All entries are to be printed again exactly, with their images omitted.

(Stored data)
:::
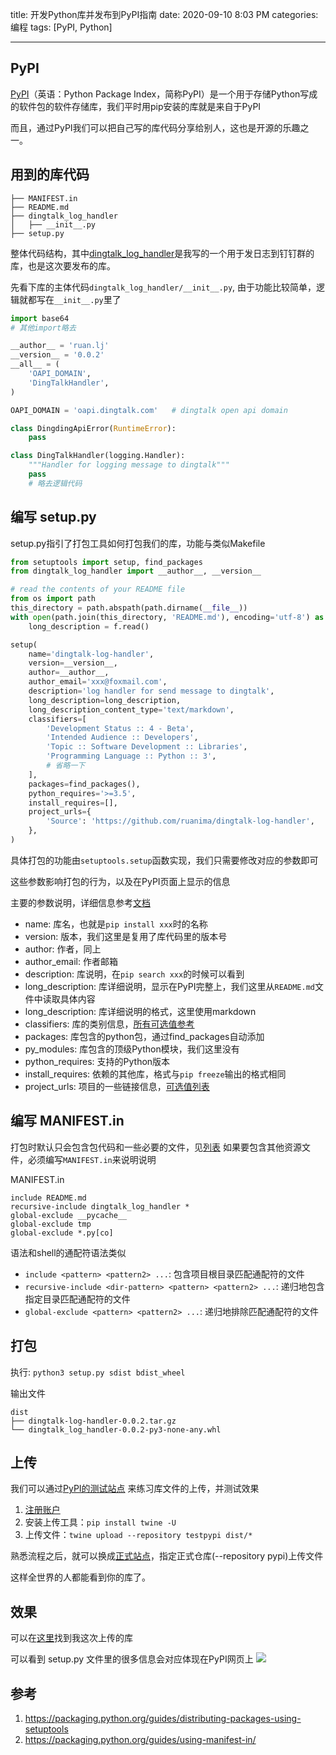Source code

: title: 开发Python库并发布到PyPI指南
date: 2020-09-10 8:03 PM
categories: 编程
tags: [PyPI, Python]

---

## PyPI
[PyPI](https://pypi.org/)（英语：Python Package Index，简称PyPI）是一个用于存储Python写成的软件包的软件存储库，我们平时用pip安装的库就是来自于PyPI

而且，通过PyPI我们可以把自己写的库代码分享给别人，这也是开源的乐趣之一。
<!--more-->

## 用到的库代码

```
├── MANIFEST.in
├── README.md
├── dingtalk_log_handler
│   ├── __init__.py
├── setup.py
```
整体代码结构，其中[dingtalk_log_handler](https://github.com/ruanima/dingtalk-log-handler)是我写的一个用于发日志到钉钉群的库，也是这次要发布的库。

先看下库的主体代码`dingtalk_log_handler/__init__.py`, 由于功能比较简单，逻辑就都写在`__init__.py`里了

```python
import base64
# 其他import略去

__author__ = 'ruan.lj'
__version__ = '0.0.2'
__all__ = (
    'OAPI_DOMAIN',
    'DingTalkHandler',
)

OAPI_DOMAIN = 'oapi.dingtalk.com'   # dingtalk open api domain

class DingdingApiError(RuntimeError):
    pass

class DingTalkHandler(logging.Handler):
    """Handler for logging message to dingtalk"""
    pass
    # 略去逻辑代码
```

## 编写 setup.py
setup.py指引了打包工具如何打包我们的库，功能与类似Makefile

```python
from setuptools import setup, find_packages
from dingtalk_log_handler import __author__, __version__

# read the contents of your README file
from os import path
this_directory = path.abspath(path.dirname(__file__))
with open(path.join(this_directory, 'README.md'), encoding='utf-8') as f:
    long_description = f.read()

setup(
    name='dingtalk-log-handler',
    version=__version__,
    author=__author__,
    author_email='xxx@foxmail.com',
    description='log handler for send message to dingtalk',
    long_description=long_description,
    long_description_content_type='text/markdown',
    classifiers=[
        'Development Status :: 4 - Beta',
        'Intended Audience :: Developers',
        'Topic :: Software Development :: Libraries',
        'Programming Language :: Python :: 3',
        # 省略一下
    ],
    packages=find_packages(),
    python_requires='>=3.5',
    install_requires=[],
    project_urls={
        'Source': 'https://github.com/ruanima/dingtalk-log-handler',
    },
)
```

具体打包的功能由`setuptools.setup`函数实现，我们只需要修改对应的参数即可

这些参数影响打包的行为，以及在PyPI页面上显示的信息

主要的参数说明，详细信息参考[文档](https://packaging.python.org/guides/distributing-packages-using-setuptools)
- name: 库名，也就是`pip install xxx`时的名称
- version: 版本，我们这里是复用了库代码里的版本号
- author: 作者，同上
- author_email: 作者邮箱
- description: 库说明，在`pip search xxx`的时候可以看到
- long_description: 库详细说明，显示在PyPI完整上，我们这里从`README.md`文件中读取具体内容
- long_description: 库详细说明的格式，这里使用markdown
- classifiers: 库的类别信息，[所有可选值参考](https://pypi.org/classifiers/)
- packages: 库包含的python包，通过find_packages自动添加
- py_modules: 库包含的顶级Python模块，我们这里没有
- python_requires: 支持的Python版本
- install_requires: 依赖的其他库，格式与`pip freeze`输出的格式相同
- project_urls: 项目的一些链接信息，[可选值列表](https://packaging.python.org/guides/distributing-packages-using-setuptools/?#project-urls)

## 编写 MANIFEST.in
打包时默认只会包含包代码和一些必要的文件，见[列表](https://packaging.python.org/guides/using-manifest-in/#how-files-are-included-in-an-sdist)
如果要包含其他资源文件，必须编写`MANIFEST.in`来说明说明

MANIFEST.in
```
include README.md
recursive-include dingtalk_log_handler *
global-exclude __pycache__
global-exclude tmp
global-exclude *.py[co]
```

语法和shell的通配符语法类似
- `include <pattern> <pattern2> ...`: 包含项目根目录匹配通配符的文件
- `recursive-include <dir-pattern> <pattern> <pattern2> ...`: 递归地包含指定目录匹配通配符的文件
- `global-exclude <pattern> <pattern2> ...`: 递归地排除匹配通配符的文件


## 打包
执行: `python3 setup.py sdist bdist_wheel`

输出文件
```
dist
├── dingtalk-log-handler-0.0.2.tar.gz
└── dingtalk_log_handler-0.0.2-py3-none-any.whl
```

## 上传
我们可以通过[PyPI的测试站点](https://test.pypi.org) 来练习库文件的上传，并测试效果

1. [注册账户](https://test.pypi.org/account/register/) 
2. 安装上传工具：`pip install twine -U`
3. 上传文件：`twine upload --repository testpypi dist/*` 

熟悉流程之后，就可以换成[正式站点](https://pypi.org)，指定正式仓库(--repository pypi)上传文件

这样全世界的人都能看到你的库了。

## 效果
可以在[这里](https://pypi.org/project/dingtalk-log-handler/)找到我这次上传的库

可以看到 setup.py 文件里的很多信息会对应体现在PyPI网页上
![](http://image.runjf.com/mweb/2020-09-11-15997969319299.jpg)

## 参考
1. https://packaging.python.org/guides/distributing-packages-using-setuptools
2. https://packaging.python.org/guides/using-manifest-in/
:::
§ EXERCISE ANSWER
Source code

: title: 开发Python库并发布到PyPI指南
date: 2020-09-10 8:03 PM
categories: 编程
tags: [PyPI, Python]

---

## PyPI
[PyPI](https://pypi.org/)（英语：Python Package Index，简称PyPI）是一个用于存储Python写成的软件包的软件存储库，我们平时用pip安装的库就是来自于PyPI

而且，通过PyPI我们可以把自己写的库代码分享给别人，这也是开源的乐趣之一。
<!--more-->

## 用到的库代码

```
├── MANIFEST.in
├── README.md
├── dingtalk_log_handler
│   ├── __init__.py
├── setup.py
```
整体代码结构，其中[dingtalk_log_handler](https://github.com/ruanima/dingtalk-log-handler)是我写的一个用于发日志到钉钉群的库，也是这次要发布的库。

先看下库的主体代码`dingtalk_log_handler/__init__.py`, 由于功能比较简单，逻辑就都写在`__init__.py`里了

```python
import base64
# 其他import略去

__author__ = 'ruan.lj'
__version__ = '0.0.2'
__all__ = (
    'OAPI_DOMAIN',
    'DingTalkHandler',
)

OAPI_DOMAIN = 'oapi.dingtalk.com'   # dingtalk open api domain

class DingdingApiError(RuntimeError):
    pass

class DingTalkHandler(logging.Handler):
    """Handler for logging message to dingtalk"""
    pass
    # 略去逻辑代码
```

## 编写 setup.py
setup.py指引了打包工具如何打包我们的库，功能与类似Makefile

```python
from setuptools import setup, find_packages
from dingtalk_log_handler import __author__, __version__

# read the contents of your README file
from os import path
this_directory = path.abspath(path.dirname(__file__))
with open(path.join(this_directory, 'README.md'), encoding='utf-8') as f:
    long_description = f.read()

setup(
    name='dingtalk-log-handler',
    version=__version__,
    author=__author__,
    author_email='xxx@foxmail.com',
    description='log handler for send message to dingtalk',
    long_description=long_description,
    long_description_content_type='text/markdown',
    classifiers=[
        'Development Status :: 4 - Beta',
        'Intended Audience :: Developers',
        'Topic :: Software Development :: Libraries',
        'Programming Language :: Python :: 3',
        # 省略一下
    ],
    packages=find_packages(),
    python_requires='>=3.5',
    install_requires=[],
    project_urls={
        'Source': 'https://github.com/ruanima/dingtalk-log-handler',
    },
)
```

具体打包的功能由`setuptools.setup`函数实现，我们只需要修改对应的参数即可

这些参数影响打包的行为，以及在PyPI页面上显示的信息

主要的参数说明，详细信息参考[文档](https://packaging.python.org/guides/distributing-packages-using-setuptools)
- name: 库名，也就是`pip install xxx`时的名称
- version: 版本，我们这里是复用了库代码里的版本号
- author: 作者，同上
- author_email: 作者邮箱
- description: 库说明，在`pip search xxx`的时候可以看到
- long_description: 库详细说明，显示在PyPI完整上，我们这里从`README.md`文件中读取具体内容
- long_description: 库详细说明的格式，这里使用markdown
- classifiers: 库的类别信息，[所有可选值参考](https://pypi.org/classifiers/)
- packages: 库包含的python包，通过find_packages自动添加
- py_modules: 库包含的顶级Python模块，我们这里没有
- python_requires: 支持的Python版本
- install_requires: 依赖的其他库，格式与`pip freeze`输出的格式相同
- project_urls: 项目的一些链接信息，[可选值列表](https://packaging.python.org/guides/distributing-packages-using-setuptools/?#project-urls)

## 编写 MANIFEST.in
打包时默认只会包含包代码和一些必要的文件，见[列表](https://packaging.python.org/guides/using-manifest-in/#how-files-are-included-in-an-sdist)
如果要包含其他资源文件，必须编写`MANIFEST.in`来说明说明

MANIFEST.in
```
include README.md
recursive-include dingtalk_log_handler *
global-exclude __pycache__
global-exclude tmp
global-exclude *.py[co]
```

语法和shell的通配符语法类似
- `include <pattern> <pattern2> ...`: 包含项目根目录匹配通配符的文件
- `recursive-include <dir-pattern> <pattern> <pattern2> ...`: 递归地包含指定目录匹配通配符的文件
- `global-exclude <pattern> <pattern2> ...`: 递归地排除匹配通配符的文件


## 打包
执行: `python3 setup.py sdist bdist_wheel`

输出文件
```
dist
├── dingtalk-log-handler-0.0.2.tar.gz
└── dingtalk_log_handler-0.0.2-py3-none-any.whl
```

## 上传
我们可以通过[PyPI的测试站点](https://test.pypi.org) 来练习库文件的上传，并测试效果

1. [注册账户](https://test.pypi.org/account/register/) 
2. 安装上传工具：`pip install twine -U`
3. 上传文件：`twine upload --repository testpypi dist/*` 

熟悉流程之后，就可以换成[正式站点](https://pypi.org)，指定正式仓库(--repository pypi)上传文件

这样全世界的人都能看到你的库了。

## 效果
可以在[这里](https://pypi.org/project/dingtalk-log-handler/)找到我这次上传的库

可以看到 setup.py 文件里的很多信息会对应体现在PyPI网页上
![](http://image.runjf.com/mweb/2020-09-11-15997969319299.jpg)

## 参考
1. https://packaging.python.org/guides/distributing-packages-using-setuptools
2. https://packaging.python.org/guides/using-manifest-in/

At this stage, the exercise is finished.